Time for an update. I am finally over all the traveling throughout the holidays. Finally, I was able to get an appointment with the local Neurology office. My primary doctor, ie family doctor, finally found one that would see me. Note how I worded that; “would see me”. So, I patiently waited until last week. May I say I was pleasantly surprised at how meticulously the doctor examined me. But it helped that I was prepared for the exam, in that I carried all my old MRI’s and their reports. People, keep those records and make sure you have image copies. Learn what is on your images; most doctors are happy to explain them to you. Notice I said “most”. There are a few who have no more clue of what they are looking at as you do.
There were several things that surprised me. Lots of things I knew were going on with this glorious body. The Scoliosis is changing. My right side of the body is sloping another inch. I have two curves in the spine. So, I knew the right hip was a good inch lower and the same for the right shoulder. Well, she showed me that I am now at least two or more inches lower in the hip area. This girl can not afford to get much shorter. I used to stretch to a full 5 feet and 1.5 inches when measured…. Now? Don’t come at me with a measuring tape.
She then also affirmed I had nerve damage down my legs. If you have ever had the ‘tuning fork’ test then you will know what I am talking about. She used my arms and hands as a base area for testing. Yep, I could feel the hum when she banged it, and yes, I could feel the coldness when it was placed against the skin on the hands and arms. She starts with the feet. I could feel everything, but the left foot was not as cold. Then she travels up the legs and I could tell a difference in the temp and the vibration was different.
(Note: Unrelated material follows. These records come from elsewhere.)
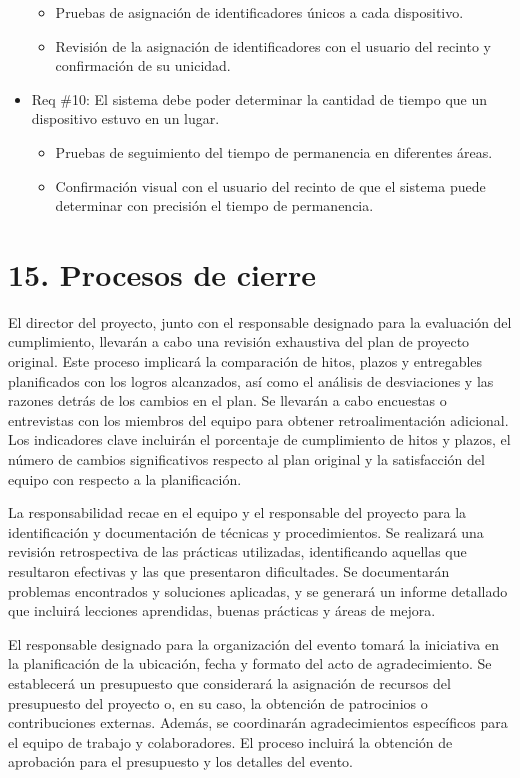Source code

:\documentclass[
11pt, %
]{charter}
\begin{document}
\begin{itemize}
\begin{itemize}
	\item Pruebas de asignación de identificadores únicos a cada dispositivo.
	\item Revisión de la asignación de identificadores con el usuario del recinto y confirmación de su unicidad.
\end{itemize}

\item Req \#10: El sistema debe poder determinar la cantidad de tiempo que un dispositivo estuvo en un lugar.

\begin{itemize}
	\item Pruebas de seguimiento del tiempo de permanencia en diferentes áreas.
	\item Confirmación visual con el usuario del recinto de que el sistema puede determinar con precisión el tiempo de permanencia.
\end{itemize}

\end{itemize}

\section{15. Procesos de cierre}    
\label{sec:cierre}

El director del proyecto, junto con el responsable designado para la evaluación del cumplimiento, llevarán a cabo una revisión exhaustiva del plan de proyecto original. Este proceso implicará la comparación de hitos, plazos y entregables planificados con los logros alcanzados, así como el análisis de desviaciones y las razones detrás de los cambios en el plan. Se llevarán a cabo encuestas o entrevistas con los miembros del equipo para obtener retroalimentación adicional. Los indicadores clave incluirán el porcentaje de cumplimiento de hitos y plazos, el número de cambios significativos respecto al plan original y la satisfacción del equipo con respecto a la planificación.

La responsabilidad recae en el equipo y el responsable del proyecto para la identificación y documentación de técnicas y procedimientos. Se realizará una revisión retrospectiva de las prácticas utilizadas, identificando aquellas que resultaron efectivas y las que presentaron dificultades. Se documentarán problemas encontrados y soluciones aplicadas, y se generará un informe detallado que incluirá lecciones aprendidas, buenas prácticas y áreas de mejora.

El responsable designado para la organización del evento tomará la iniciativa en la planificación de la ubicación, fecha y formato del acto de agradecimiento. Se establecerá un presupuesto que considerará la asignación de recursos del presupuesto del proyecto o, en su caso, la obtención de patrocinios o contribuciones externas. Además, se coordinarán agradecimientos específicos para el equipo de trabajo y colaboradores. El proceso incluirá la obtención de aprobación para el presupuesto y los detalles del evento.
\end{document}
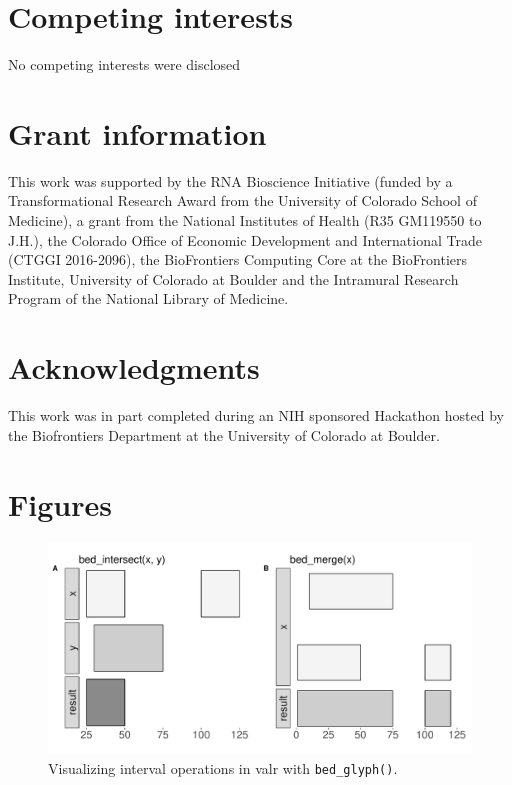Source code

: \documentclass[9pt,a4paper]{extarticle}
\begin{document}
\section*{Competing interests}
No competing interests were disclosed

\section*{Grant information}
This work was supported by the RNA Bioscience Initiative (funded by a Transformational Research Award from the University of Colorado School of Medicine),  a grant from the National Institutes of Health (R35 GM119550 to J.H.), the Colorado Office of Economic Development and International Trade (CTGGI 2016-2096), the BioFrontiers Computing Core at the BioFrontiers Institute, University of Colorado at Boulder and the Intramural Research Program of the National Library of Medicine.

\section*{Acknowledgments}
This work was in part completed during an NIH sponsored Hackathon hosted by the Biofrontiers Department at the University of Colorado at Boulder.

{\small
}

\section*{Figures}


\begin{figure}[!htb]
\centering
\includegraphics[width=1\textwidth]{figure1.pdf}
\caption{\label{fig:Figure 1}Visualizing interval operations in valr with \texttt{bed\_glyph()}.}
\end{figure}
\end{document}
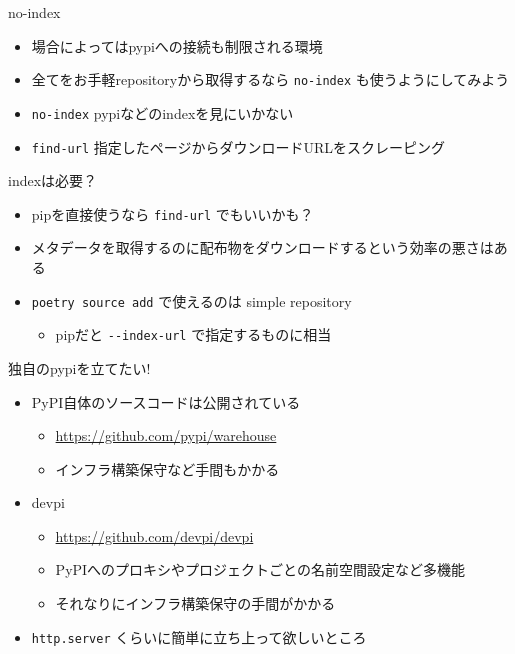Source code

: \documentclass[presentation]{beamer}
\begin{document}
\begin{frame}[label={sec:org73d1d4c},fragile]{no-index}
 \begin{itemize}
\item 場合によってはpypiへの接続も制限される環境
\item 全てをお手軽repositoryから取得するなら \texttt{no-index} も使うようにしてみよう

\item \texttt{no-index} pypiなどのindexを見にいかない
\item \texttt{find-url} 指定したページからダウンロードURLをスクレーピング
\end{itemize}
\end{frame}

\begin{frame}[label={sec:orga9158fc},fragile]{indexは必要？}
 \begin{itemize}
\item pipを直接使うなら \texttt{find-url} でもいいかも？
\item メタデータを取得するのに配布物をダウンロードするという効率の悪さはある
\item \texttt{poetry source add} で使えるのは simple repository
\begin{itemize}
\item pipだと \texttt{-{}-{}index-url} で指定するものに相当
\end{itemize}
\end{itemize}
\end{frame}

\begin{frame}[label={sec:orgf58dcec},fragile]{独自のpypiを立てたい!}
 \begin{itemize}
\item PyPI自体のソースコードは公開されている
\begin{itemize}
\item \url{https://github.com/pypi/warehouse}
\item インフラ構築保守など手間もかかる
\end{itemize}
\item devpi
\begin{itemize}
\item \url{https://github.com/devpi/devpi}
\item PyPIへのプロキシやプロジェクトごとの名前空間設定など多機能
\item それなりにインフラ構築保守の手間がかかる
\end{itemize}
\item \texttt{http.server} くらいに簡単に立ち上って欲しいところ
\end{itemize}
\end{frame}
\end{document}
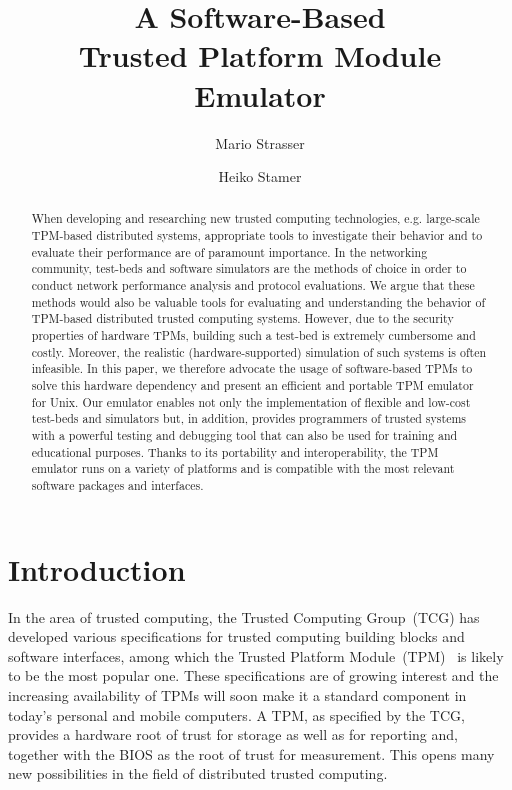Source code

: \documentclass[runningheads]{llncs}
\title{A Software-Based\\ Trusted Platform Module Emulator}
\author{Mario Strasser\inst{1} \and Heiko Stamer\inst{2}}
\institute{
	ETH Zurich, Switzerland\\
	\email{strasser@tik.ee.ethz.ch}\\[3mm]
\and
	Fachbereich Elektrotechnik/Informatik, Universit\"at Kassel\\
	34109 Kassel, Germany\\
	\email{stamer@theory.informatik.uni-kassel.de}\\
}
\date{}
\begin{document}
\maketitle

\begin{abstract}
	When developing and researching new trusted computing technologies, e.g.
	large-scale TPM-based distributed systems, appropriate tools to investigate
	their behavior and to evaluate their performance are of paramount
	importance. In the networking community, test-beds and software simulators
	are the methods of choice in order to conduct network performance analysis
	and protocol evaluations. We argue that these methods would also be valuable
	tools for evaluating and understanding the behavior of TPM-based distributed
	trusted computing systems. However, due to the security properties of
	hardware TPMs, building such a test-bed is extremely cumbersome and costly.
	Moreover, the realistic (hardware-supported) simulation of such systems is
	often infeasible. In this paper, we therefore advocate the usage of
	software-based TPMs to solve this hardware dependency and present an
	efficient and portable TPM emulator for Unix. Our emulator enables not only
	the implementation of flexible and low-cost test-beds and simulators but,
	in addition, provides programmers of trusted systems with a powerful testing
	and debugging tool that can also be used for training and educational
	purposes. Thanks to its portability and interoperability, the TPM emulator
	runs on a variety of platforms and is compatible with the most relevant
	software packages and interfaces.
\end{abstract}


\section{Introduction}
In the area of trusted computing, the Trusted Computing Group~(TCG) has
developed various specifications for trusted computing building blocks and
software interfaces, among which the Trusted Platform Module~(TPM)~\cite{TPM}
is likely to be the most popular one. These specifications are of growing
interest and the increasing availability of TPMs will soon make it a standard
component in today's personal and mobile computers. A TPM, as specified by the
TCG, provides a hardware root of trust for storage as well as for reporting
and, together with the BIOS as the root of trust for measurement. This opens
many new possibilities in the field of distributed trusted computing.
\end{document}

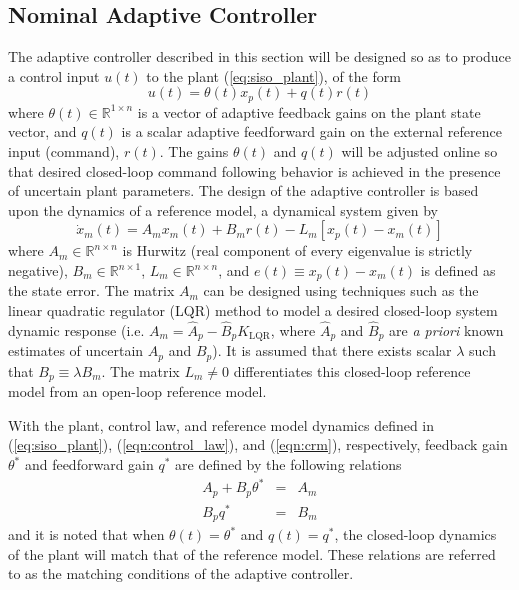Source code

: \subsection{Nominal Adaptive Controller}
The adaptive controller described in this section will be designed so as to produce a control input $u(t)$ to the plant (\ref{eq:siso_plant}), of the form
\begin{equation}
	u(t) = \theta(t) x_p(t) + q(t) r(t)
	\label{eqn:control_law}
\end{equation}
\noindent where $\theta(t) \in \mathbb{R}^{1 \times n}$ is a vector of adaptive feedback gains on the plant state vector, and $q(t)$ is a scalar adaptive feedforward gain on the external reference input (command), $r(t)$. The gains $\theta(t)$ and $q(t)$ will be adjusted online so that desired closed-loop command following behavior is achieved in the presence of uncertain plant parameters. The design of the adaptive controller is based upon the dynamics of a reference model, a dynamical system given by
\begin{equation}
	\dot{x}_m(t) = A_m x_m(t) + B_m r(t) - L_m \left[x_p(t) - x_m(t)\right]
	\label{eqn:crm}
\end{equation}
\noindent where $A_m \in \mathbb{R}^{n \times n}$ is Hurwitz (real component of every eigenvalue is strictly negative), $B_m \in \mathbb{R}^{n \times 1}$, $L_m \in \mathbb{R}^{n \times n}$, and $e(t) \equiv x_p(t) - x_m(t)$ is defined as the state error. The matrix $A_m$ can be designed using techniques such as the linear quadratic regulator (LQR) method to model a desired closed-loop system dynamic response (i.e. $A_m = \hat{A}_p - \hat{B}_p K_{\textrm{LQR}}$, where $\hat{A}_p$ and $\hat{B}_p$ are \textit{a priori} known estimates of uncertain $A_p$ and $B_p$). It is assumed that there exists scalar $\lambda$ such that $B_p \equiv \lambda B_m$. The matrix $L_m \neq 0$ differentiates this closed-loop reference model from an open-loop reference model. 

With the plant, control law, and reference model dynamics defined in (\ref{eq:siso_plant}), (\ref{eqn:control_law}), and (\ref{eqn:crm}), respectively, feedback gain $\theta^*$ and feedforward gain $q^*$ are defined by the following relations
\begin{eqnarray}
	A_p + B_p \theta^* &=& A_m \label{eqn:matchcond1} \\
	B_p q^* &=& B_m \label{eqn:matchcond2} 
\end{eqnarray}
and it is noted that when $\theta(t) = \theta^*$ and $q(t) = q^*$, the closed-loop dynamics of the plant will match that of the reference model. These relations are referred to as the matching conditions of the adaptive controller.

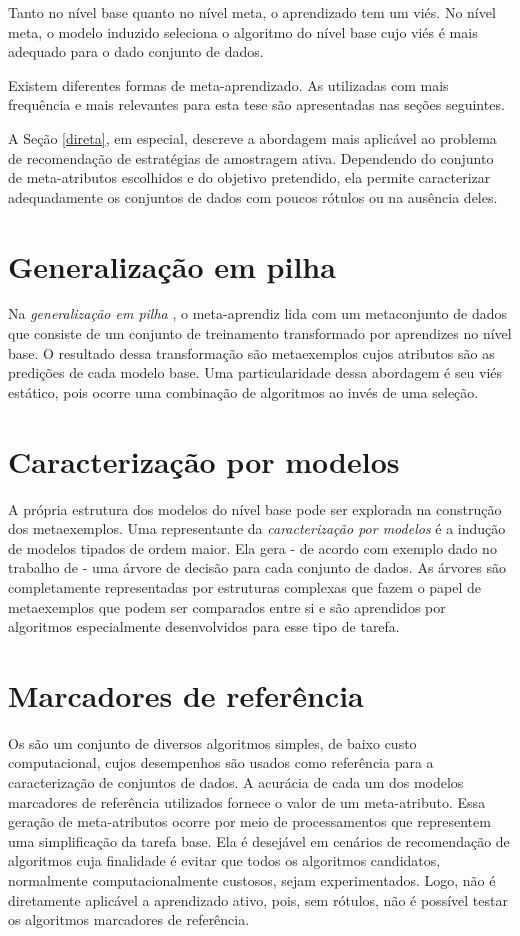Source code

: Tanto no nível base quanto no nível meta, o aprendizado tem um viés.
No nível meta, o modelo induzido seleciona o algoritmo do nível base cujo viés é mais adequado para o dado conjunto de dados.

Existem diferentes formas de meta-aprendizado.
As utilizadas com mais frequência e mais relevantes para esta tese são apresentadas nas seções seguintes.

A Seção \ref{direta}, em especial, descreve a abordagem mais aplicável ao problema de recomendação de estratégias de amostragem ativa.
Dependendo do conjunto de meta-atributos escolhidos e do objetivo pretendido, ela permite caracterizar adequadamente os conjuntos de dados com 
poucos rótulos ou na ausência deles.

\section{Generalização em pilha}
Na \textit{generalização em pilha}
\cite{journals/nn/Wolpert92}, o meta-aprendiz lida com um metaconjunto de dados que consiste de um conjunto de treinamento transformado por aprendizes no nível base.
O resultado dessa transformação são metaexemplos cujos atributos são as predições de cada modelo base.
Uma particularidade dessa abordagem é seu viés estático, pois ocorre uma combinação de algoritmos ao invés de uma seleção.

\section{Caracterização por modelos}
A própria estrutura dos modelos do nível base pode ser explorada na construção dos metaexemplos.
Uma representante da \textit{caracterização por modelos} é a indução de modelos tipados de ordem maior.
Ela gera - de acordo com exemplo dado no trabalho de
 - uma árvore de decisão para cada
conjunto de dados.
As árvores são completamente representadas por estruturas complexas
que fazem o papel de metaexemplos que podem ser comparados entre si
e são aprendidos por algoritmos especialmente
desenvolvidos para esse tipo de tarefa.

\section{Marcadores de referência}
Os  \cite{pfahringer2000tell}
são um conjunto de diversos algoritmos simples, de baixo custo computacional, cujos desempenhos são usados como referência para a caracterização de conjuntos de dados.
A acurácia de cada um dos modelos marcadores de referência utilizados fornece o valor de um meta-atributo.
Essa geração de meta-atributos ocorre por meio de processamentos que representem uma simplificação da tarefa base.
Ela é desejável em cenários de recomendação de algoritmos cuja finalidade é evitar que todos os algoritmos candidatos, normalmente computacionalmente custosos, sejam experimentados.
Logo, não é diretamente aplicável a aprendizado ativo, pois, sem rótulos, não é possível testar os algoritmos marcadores de referência.

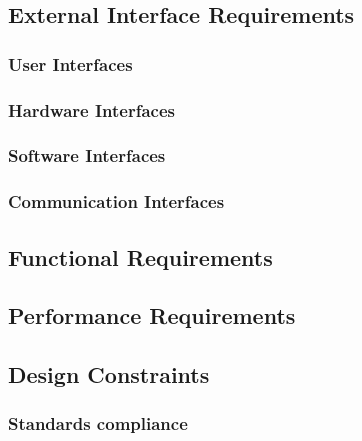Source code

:
\subsection{External Interface Requirements}

\subsubsection{User Interfaces}


\subsubsection{Hardware Interfaces}

\subsubsection{Software Interfaces}

\subsubsection{Communication Interfaces}


\subsection{Functional Requirements}




\subsection{Performance Requirements}


\subsection{Design Constraints}

\subsubsection{Standards compliance}


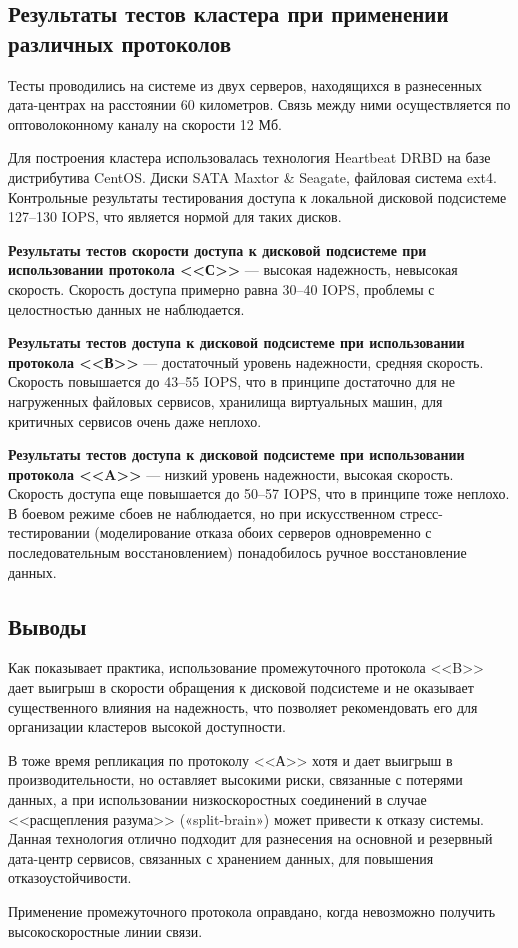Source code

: \documentclass[10pt, a5paper]{article}
\begin{document}
\subsection*{Результаты тестов кластера при применении различных протоколов}

Тесты проводились на системе из двух серверов, находящихся в разнесенных дата-центрах на расстоянии 60 километров. Связь между ними осуществляется по оптоволоконному каналу на скорости 12 Мб.

Для построения кластера использовалась технология Heartbeat DRBD на базе дистрибутива CentOS. Диски SATA Maxtor \& Seagate, файловая система ext4. Контрольные результаты тестирования доступа к локальной дисковой подсистеме 127--130 IOPS, что является нормой для таких дисков.

\textbf{Результаты тестов скорости доступа к дисковой подсистеме при использовании протокола <<С>>} --- высокая надежность, невысокая скорость.
Скорость доступа примерно равна 30--40 IOPS, проблемы с целостностью данных не наблюдается.

\textbf{Результаты тестов доступа к дисковой подсистеме при использовании протокола <<В>>} --- достаточный уровень надежности, средняя скорость.
Скорость повышается до 43--55 IOPS, что в принципе достаточно для не нагруженных файловых сервисов, хранилища виртуальных машин, для критичных сервисов очень даже неплохо.

\textbf{Результаты тестов доступа к дисковой подсистеме при использовании протокола <<A>>} --- низкий уровень надежности, высокая скорость.
Скорость доступа еще повышается до 50--57 IOPS, что в принципе тоже неплохо. В боевом режиме сбоев не наблюдается, но при искусственном стресс-тестировании (моделирование отказа обоих серверов одновременно с последовательным восстановлением) понадобилось ручное восстановление данных.

\subsection*{Выводы}

Как показывает практика, использование промежуточного протокола <<B>> дает выигрыш в скорости обращения к дисковой подсистеме и не оказывает существенного влияния на надежность, что позволяет рекомендовать его для организации кластеров высокой доступности.

В тоже время репликация по протоколу <<А>> хотя и дает выигрыш в производительности, но оставляет высокими риски, связанные с потерями данных, а при использовании низкоскоростных соединений в случае <<расщепления разума>> («split-brain») может привести к отказу системы. Данная технология отлично подходит для разнесения на основной и резервный дата-центр сервисов, связанных с хранением данных, для повышения отказоустойчивости.

Применение промежуточного протокола оправдано, когда невозможно получить высокоскоростные линии связи.
\end{document}
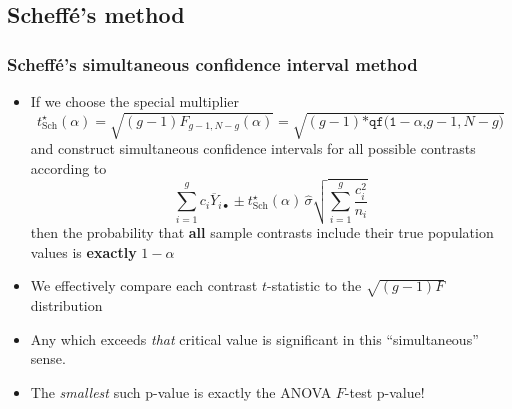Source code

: \documentclass[a4paper]{article}\usepackage[]{graphicx}\usepackage[]{xcolor}
\begin{document}
\subsection{Scheffé's method}
\subsubsection{Scheffé's simultaneous confidence interval method}
\begin{itemize}
	\item If we choose the special multiplier
	\[
		t^\star_{\text{Sch}}(\alpha)= \sqrt{(g-1)F_{g-1,N-g}(\alpha)} = \sqrt{(g-1)\texttt{*qf(1}-\alpha\texttt{,}g-1,N-g\texttt{)}}
	\]
	and construct simultaneous confidence intervals for all possible contrasts according to
	\[
		\sum_{i=1}^gc_i \overline Y_{i\bullet} \pm t^\star_{\text{Sch}}(\alpha)\,\hat{\sigma} \textstyle\sqrt{\sum_{i=1}^g \frac{c_i^2}{n_i}}
	\]
	then the probability that \textbf{all} sample contrasts include their true population values is \textbf{exactly} \( 1 - \alpha \) 
	\item We effectively compare each contrast \( t \)-statistic to the \( \sqrt{(g-1)F} \) distribution
	\item Any which exceeds \textit{that} critical value is significant in this ``simultaneous'' sense.
	\item The \textit{smallest} such p-value is exactly the ANOVA \( F \)-test p-value!
\end{itemize}
\end{document}
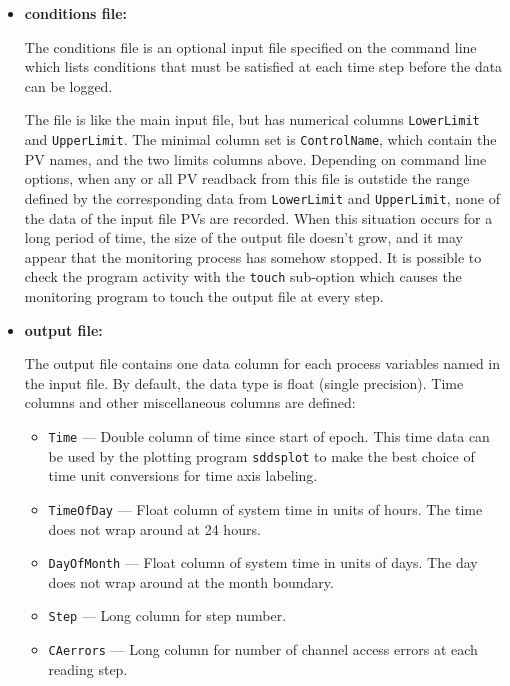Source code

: \begin{itemize}
\begin{itemize}
\item {\bf conditions file:} \par
The conditions file is an optional input file specified on the command line which lists
conditions that must be satisfied at each time step before the data can be logged.

The file is like the main input file, but has numerical columns \verb+LowerLimit+ and \verb+UpperLimit+.
The minimal column set is \verb+ControlName+, which contain the PV names, and the two limits columns above.
Depending on command line options, when any or all PV readback from this file
is outstide the range defined by the corresponding data from \verb+LowerLimit+ and \verb+UpperLimit+,
none of the data of the input file PVs are recorded. 
When this situation occurs for a long period of time, the size of the output file doesn't
grow, and it may appear that the monitoring process has somehow stopped.
It is possible to check the program activity with the \verb+touch+ sub-option
which causes the monitoring program to touch the output file at every step.

\item {\bf output file:}\par
The output file contains one data column for each process variables named in the input file. By default,
the data type is float (single precision).
Time columns and other miscellaneous columns are defined: 
\begin{itemize}
        \item {\tt Time} --- Double column of time since start of epoch. This time data can be used by
        the plotting program {\verb+sddsplot+} to make the best choice of time unit conversions
        for time axis labeling.
        \item {\tt TimeOfDay} --- Float column of system time in units of hours. 
        The time does not wrap around at 24 hours.
        \item {\tt DayOfMonth} --- Float column of system time in units of days. 
        The day does not wrap around at the month boundary.
        \item {\tt Step} --- Long column for step number.
        \item {\tt CAerrors} --- Long column for number of channel access errors at each reading step. 
\end{itemize}


\end{itemize}
\end{itemize}
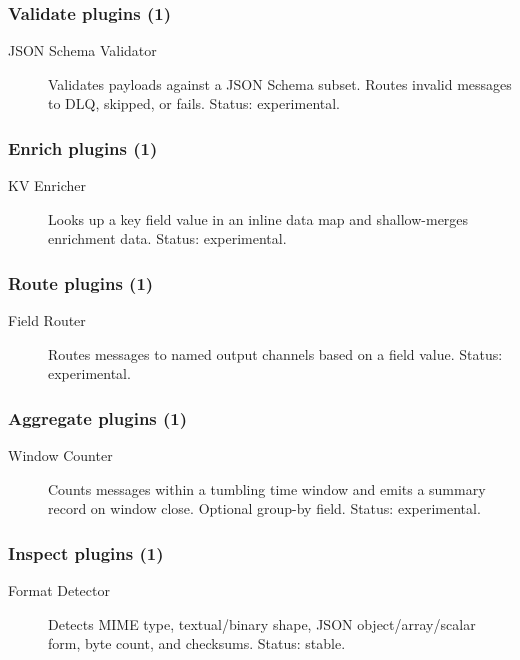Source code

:\subsubsection{Validate plugins (1)}

\begin{description}
\item[JSON Schema Validator] Validates payloads against a JSON Schema subset. Routes invalid messages to DLQ, skipped, or fails. Status: experimental.
\end{description}

\subsubsection{Enrich plugins (1)}

\begin{description}
\item[KV Enricher] Looks up a key field value in an inline data map and shallow-merges enrichment data. Status: experimental.
\end{description}

\subsubsection{Route plugins (1)}

\begin{description}
\item[Field Router] Routes messages to named output channels based on a field value. Status: experimental.
\end{description}

\subsubsection{Aggregate plugins (1)}

\begin{description}
\item[Window Counter] Counts messages within a tumbling time window and emits a summary record on window close. Optional group-by field. Status: experimental.
\end{description}

\subsubsection{Inspect plugins (1)}

\begin{description}
\item[Format Detector] Detects MIME type, textual/binary shape, JSON object/array/scalar form, byte count, and checksums. Status: stable.
\end{description}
She would give the thing a bang and put it on my legs and after I told her it stopped, she would place it on my arm or hand. That thing was still going! Then she was close to my knee on my right side and you guessed it. I could not feel it! Not the temp, not the vibration. Even when I was looking directly at it! Can I say that was so weird? My brain said I should feel it, but my nerves said no way. They were not cooperating. Just thinking about it still creeps me out.
The conclusion of the visit was that I needed the four main areas of the spine and brain re-MRI’d. And if I could tolerate it, a nerve study done on my right side. She gave me permission to tell the techs to stop the test if I could not handle it. She also suggested more water therapy, and maybe some massage therapy. She seemed concerned with the muscles that were spasming as she walked her fingers down my spine. She asked me if I could feel them jerking. I said, ‘nope ‘cause I hurt too much in the whole of the spine’. And that I try ignoring anything the muscles and nerves do. She also asked what I wanted from her as a physician. I knew she was asking if I wanted to try pain meds, even after she said I can’t tolerate most of the meds out there . I told her that I just needed to know what the body was doing; what measures (not drug wise) I could take; and a plan for the future when we figure out if there is another disease riddling my brain and spine. Note, I am not sharing everything about the visit since I do not have a formal diagnosis.
Something else I noticed about the visit, was my emotional reaction. Not only was I physically wired with exhaustion, but the emotions were all over the place. Nothing like depression. More like being wired. I talked excessively; I may have even laughed inappropriately. I could not wait to share the visit with everyone. Even those that I knew would be less than impressed much less give a flip, but I did anyway. Sorry to bore them, not. I think my emotional state was due to the fact the doctor took her time and really listened to me. Not once did she suggest depression, not once did she dismiss me, not once did she try to persuade me to use a med. I mean, how many of you have spent a full hour talking to a doctor?
So, to close this update, I will tell you more after all the MRI’s. The first is at the end of the week. And we will attempt to do two that day.